Ultimately, when you set aside nested routes (an eventuality for Next), the main differentiating feature seems to be mutations. Remix has two conventionally named function exports from each route file, loader and action, which handle GET and POST requests, respectively. I really like the ergonomics of handling the request created by a form submission from the same file.

That’s a little different that Next’s API routes, which live in separate files from page components. While getServerSideProps handles loading data on the server but in the same file as the page component, you can’t handle the data mutation/POST side of things like you can with Remix’s action function.

Combined with Remix’s built-in Form component and built-in hooks useTransition, useActionData, and useLoaderData, you can cover most mutations and build a great UX. If you need to hit a loader or action outside of a page transition, you can use useFetcher. And yes, you can implement optimistic UI too.

I guess I’m just used to synthetic events and the whole preventDefault gambit, but when Remix got me writing <form method="post"> and skipping preventDefault altogether, it felt liberating. I remember learning the basics of web form submissions in bootcamp, but when I started my first job I promptly memory-holed that to learn a different way that doesn’t Use the Platform waves hand in Jedi.

So you write your loader function, your action function, and your form, and then you realize you don’t even have any JavaScript in the client. Remix again guides us into another web fundamental, progressive enhancement. I really enjoy Next, too, for the record, but these kinds of details make Remix a smidge better, in my opinion. A common criticism of Next (in my own bubble of friends and coworkers) is that it’s a bit too much of a black box. I argue Remix does a better job of avoiding that.

One final thing I found notable is the portability of Remix apps. You can’t run Next outside of Node. However, Remix runs in any kind of JavaScript runtime, including Node, but also runtimes like Cloudflare Workers. As Concurrent React becomes stable and we can use streaming server rendering, it seems reasonable to think we would want more control over our server.

My Remix app runs in Node with Fly, and they handle putting my server in the closest region (or regions) to my users. Works really well! No complaints at all. But the other option, the New Hotness option, is to run your Remix app inside some kind of edge environment.

I’m still learning about edge computing, but the most relevant detail to the context (oops) of React is, unlike an AWS Lambda function, which doesn’t support streaming responses, a Cloudflare Worker, for example, can actually handle streaming so that we can take advantage of renderToReadableStream.

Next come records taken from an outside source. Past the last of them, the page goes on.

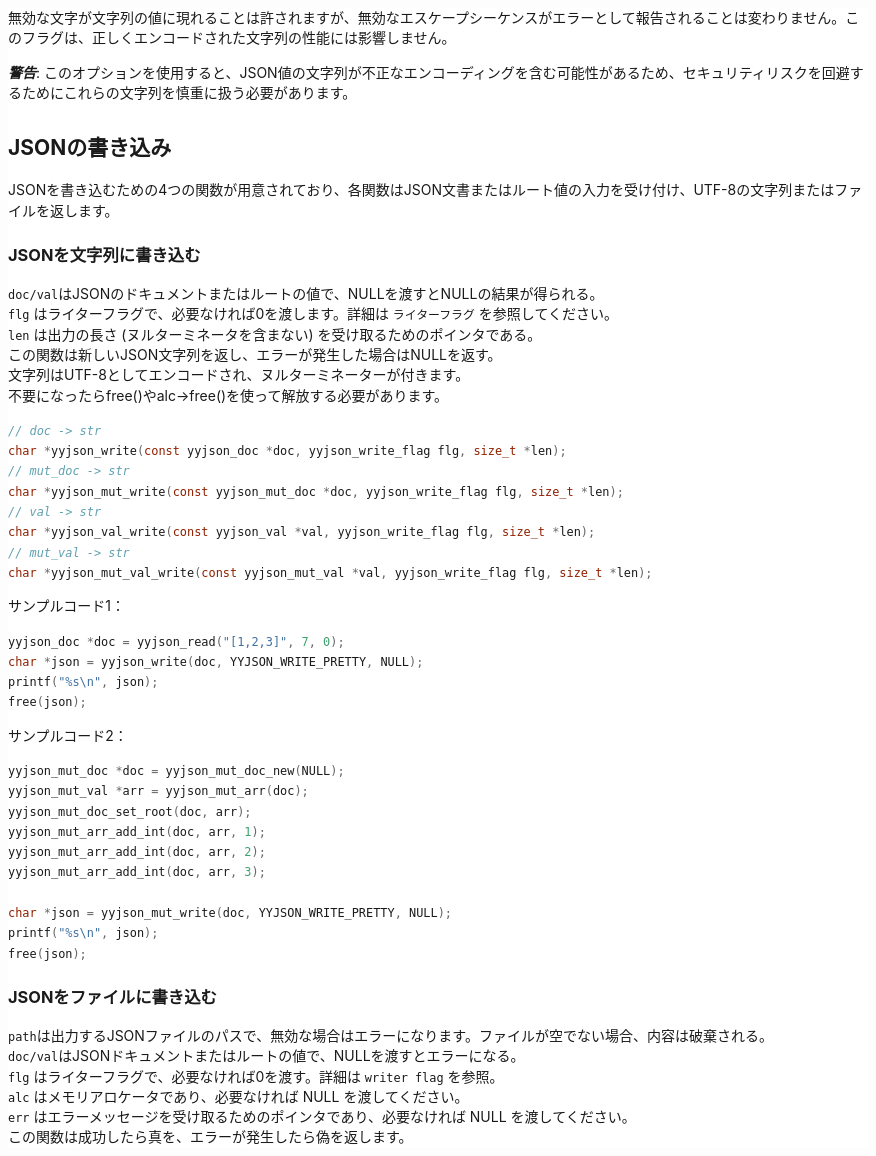 無効な文字が文字列の値に現れることは許されますが、無効なエスケープシーケンスがエラーとして報告されることは変わりません。このフラグは、正しくエンコードされた文字列の性能には影響しません。

***警告***: このオプションを使用すると、JSON値の文字列が不正なエンコーディングを含む可能性があるため、セキュリティリスクを回避するためにこれらの文字列を慎重に扱う必要があります。



## JSONの書き込み
JSONを書き込むための4つの関数が用意されており、各関数はJSON文書またはルート値の入力を受け付け、UTF-8の文字列またはファイルを返します。

### JSONを文字列に書き込む
`doc/val`はJSONのドキュメントまたはルートの値で、NULLを渡すとNULLの結果が得られる。<br/>
`flg` はライターフラグで、必要なければ0を渡します。詳細は `ライターフラグ` を参照してください。<br/>
`len` は出力の長さ (ヌルターミネータを含まない) を受け取るためのポインタである。<br/>
この関数は新しいJSON文字列を返し、エラーが発生した場合はNULLを返す。<br/>
文字列はUTF-8としてエンコードされ、ヌルターミネーターが付きます。<br/>
不要になったらfree()やalc->free()を使って解放する必要があります。

```c
// doc -> str
char *yyjson_write(const yyjson_doc *doc, yyjson_write_flag flg, size_t *len);
// mut_doc -> str
char *yyjson_mut_write(const yyjson_mut_doc *doc, yyjson_write_flag flg, size_t *len);
// val -> str
char *yyjson_val_write(const yyjson_val *val, yyjson_write_flag flg, size_t *len);
// mut_val -> str
char *yyjson_mut_val_write(const yyjson_mut_val *val, yyjson_write_flag flg, size_t *len);
```

サンプルコード1：

```c
yyjson_doc *doc = yyjson_read("[1,2,3]", 7, 0);
char *json = yyjson_write(doc, YYJSON_WRITE_PRETTY, NULL);
printf("%s\n", json);
free(json);
```

サンプルコード2：
```c
yyjson_mut_doc *doc = yyjson_mut_doc_new(NULL);
yyjson_mut_val *arr = yyjson_mut_arr(doc);
yyjson_mut_doc_set_root(doc, arr);
yyjson_mut_arr_add_int(doc, arr, 1);
yyjson_mut_arr_add_int(doc, arr, 2);
yyjson_mut_arr_add_int(doc, arr, 3);
    
char *json = yyjson_mut_write(doc, YYJSON_WRITE_PRETTY, NULL);
printf("%s\n", json);
free(json);
```

### JSONをファイルに書き込む
`path`は出力するJSONファイルのパスで、無効な場合はエラーになります。ファイルが空でない場合、内容は破棄される。<br/> 
`doc/val`はJSONドキュメントまたはルートの値で、NULLを渡すとエラーになる。<br/>
`flg` はライターフラグで、必要なければ0を渡す。詳細は `writer flag` を参照。<br/>
`alc` はメモリアロケータであり、必要なければ NULL を渡してください。<br/>
`err` はエラーメッセージを受け取るためのポインタであり、必要なければ NULL を渡してください。<br/>
この関数は成功したら真を、エラーが発生したら偽を返します。<br/>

There are a few conference talks that helped connect the dots for me:

To wrap up, let me go back to the hypothetical I posed earlier. Am I going to go lobby my manager and coworkers to switch from Next to Remix? No. Absolutely not. The two frameworks are more similar than they are different. We just finished migrating our form library to TypeScript. React Query works great for us, too. React 18 is going to be great in Next. You better believe we’ll refactor some things once Next ships nested layouts, though!

Will I keep building on my own time with Remix? Definitely yes. I do prefer it, if given the choice. I’m mostly just excited that Next and Remix (and SvelteKit and Astro and…) push the state of web development forward. It’s an exciting time! I hope this post helps you find some perspective if you’re evaluating Remix, and I hope it points you in the right direction, toward resources I found helpful. I look forward to continuing to learn, improve my own projects, and sharing the journey along the way.